(Task brief)
Nothing in the records that follow should differ once you have copied them out.
Entries supplied section start
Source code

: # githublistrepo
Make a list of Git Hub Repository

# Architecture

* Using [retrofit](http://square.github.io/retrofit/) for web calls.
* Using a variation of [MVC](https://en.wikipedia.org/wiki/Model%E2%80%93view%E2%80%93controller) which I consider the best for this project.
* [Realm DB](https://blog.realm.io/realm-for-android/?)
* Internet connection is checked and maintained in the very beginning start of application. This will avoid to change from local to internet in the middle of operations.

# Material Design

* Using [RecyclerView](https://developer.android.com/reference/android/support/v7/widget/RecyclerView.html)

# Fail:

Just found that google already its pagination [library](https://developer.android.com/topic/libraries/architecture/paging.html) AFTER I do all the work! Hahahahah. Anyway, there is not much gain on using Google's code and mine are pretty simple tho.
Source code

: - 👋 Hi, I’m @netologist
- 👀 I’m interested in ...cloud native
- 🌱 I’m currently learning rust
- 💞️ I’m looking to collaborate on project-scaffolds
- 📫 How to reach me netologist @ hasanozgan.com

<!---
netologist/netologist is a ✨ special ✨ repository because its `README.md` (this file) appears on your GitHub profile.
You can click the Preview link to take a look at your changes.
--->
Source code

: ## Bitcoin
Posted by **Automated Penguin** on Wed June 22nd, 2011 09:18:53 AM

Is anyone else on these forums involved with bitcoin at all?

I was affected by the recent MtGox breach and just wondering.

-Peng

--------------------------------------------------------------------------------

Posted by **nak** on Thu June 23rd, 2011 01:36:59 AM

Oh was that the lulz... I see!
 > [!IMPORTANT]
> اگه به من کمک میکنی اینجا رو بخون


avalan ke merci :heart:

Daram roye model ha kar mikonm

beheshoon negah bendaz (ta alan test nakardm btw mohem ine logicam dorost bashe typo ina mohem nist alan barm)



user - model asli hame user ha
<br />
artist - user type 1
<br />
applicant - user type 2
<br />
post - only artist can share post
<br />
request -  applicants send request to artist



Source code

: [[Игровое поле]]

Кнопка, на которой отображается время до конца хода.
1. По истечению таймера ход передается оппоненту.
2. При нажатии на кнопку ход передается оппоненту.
Entries supplied section end
(Answer to the exercise)
Source code

: # githublistrepo
Make a list of Git Hub Repository

# Architecture

* Using [retrofit](http://square.github.io/retrofit/) for web calls.
* Using a variation of [MVC](https://en.wikipedia.org/wiki/Model%E2%80%93view%E2%80%93controller) which I consider the best for this project.
* [Realm DB](https://blog.realm.io/realm-for-android/?)
* Internet connection is checked and maintained in the very beginning start of application. This will avoid to change from local to internet in the middle of operations.

# Material Design

* Using [RecyclerView](https://developer.android.com/reference/android/support/v7/widget/RecyclerView.html)

# Fail:

Just found that google already its pagination [library](https://developer.android.com/topic/libraries/architecture/paging.html) AFTER I do all the work! Hahahahah. Anyway, there is not much gain on using Google's code and mine are pretty simple tho.
Source code

: - 👋 Hi, I’m @netologist
- 👀 I’m interested in ...cloud native
- 🌱 I’m currently learning rust
- 💞️ I’m looking to collaborate on project-scaffolds
- 📫 How to reach me netologist @ hasanozgan.com

<!---
netologist/netologist is a ✨ special ✨ repository because its `README.md` (this file) appears on your GitHub profile.
You can click the Preview link to take a look at your changes.
--->
Source code

: ## Bitcoin
Posted by **Automated Penguin** on Wed June 22nd, 2011 09:18:53 AM

Is anyone else on these forums involved with bitcoin at all?

I was affected by the recent MtGox breach and just wondering.

-Peng

--------------------------------------------------------------------------------

Posted by **nak** on Thu June 23rd, 2011 01:36:59 AM

Oh was that the lulz... I see!
 > [!IMPORTANT]
> اگه به من کمک میکنی اینجا رو بخون


avalan ke merci :heart:

Daram roye model ha kar mikonm

beheshoon negah bendaz (ta alan test nakardm btw mohem ine logicam dorost bashe typo ina mohem nist alan barm)



user - model asli hame user ha
<br />
artist - user type 1
<br />
applicant - user type 2
<br />
post - only artist can share post
<br />
request -  applicants send request to artist



Source code

: [[Игровое поле]]

Кнопка, на которой отображается время до конца хода.
1. По истечению таймера ход передается оппоненту.
2. При нажатии на кнопку ход передается оппоненту.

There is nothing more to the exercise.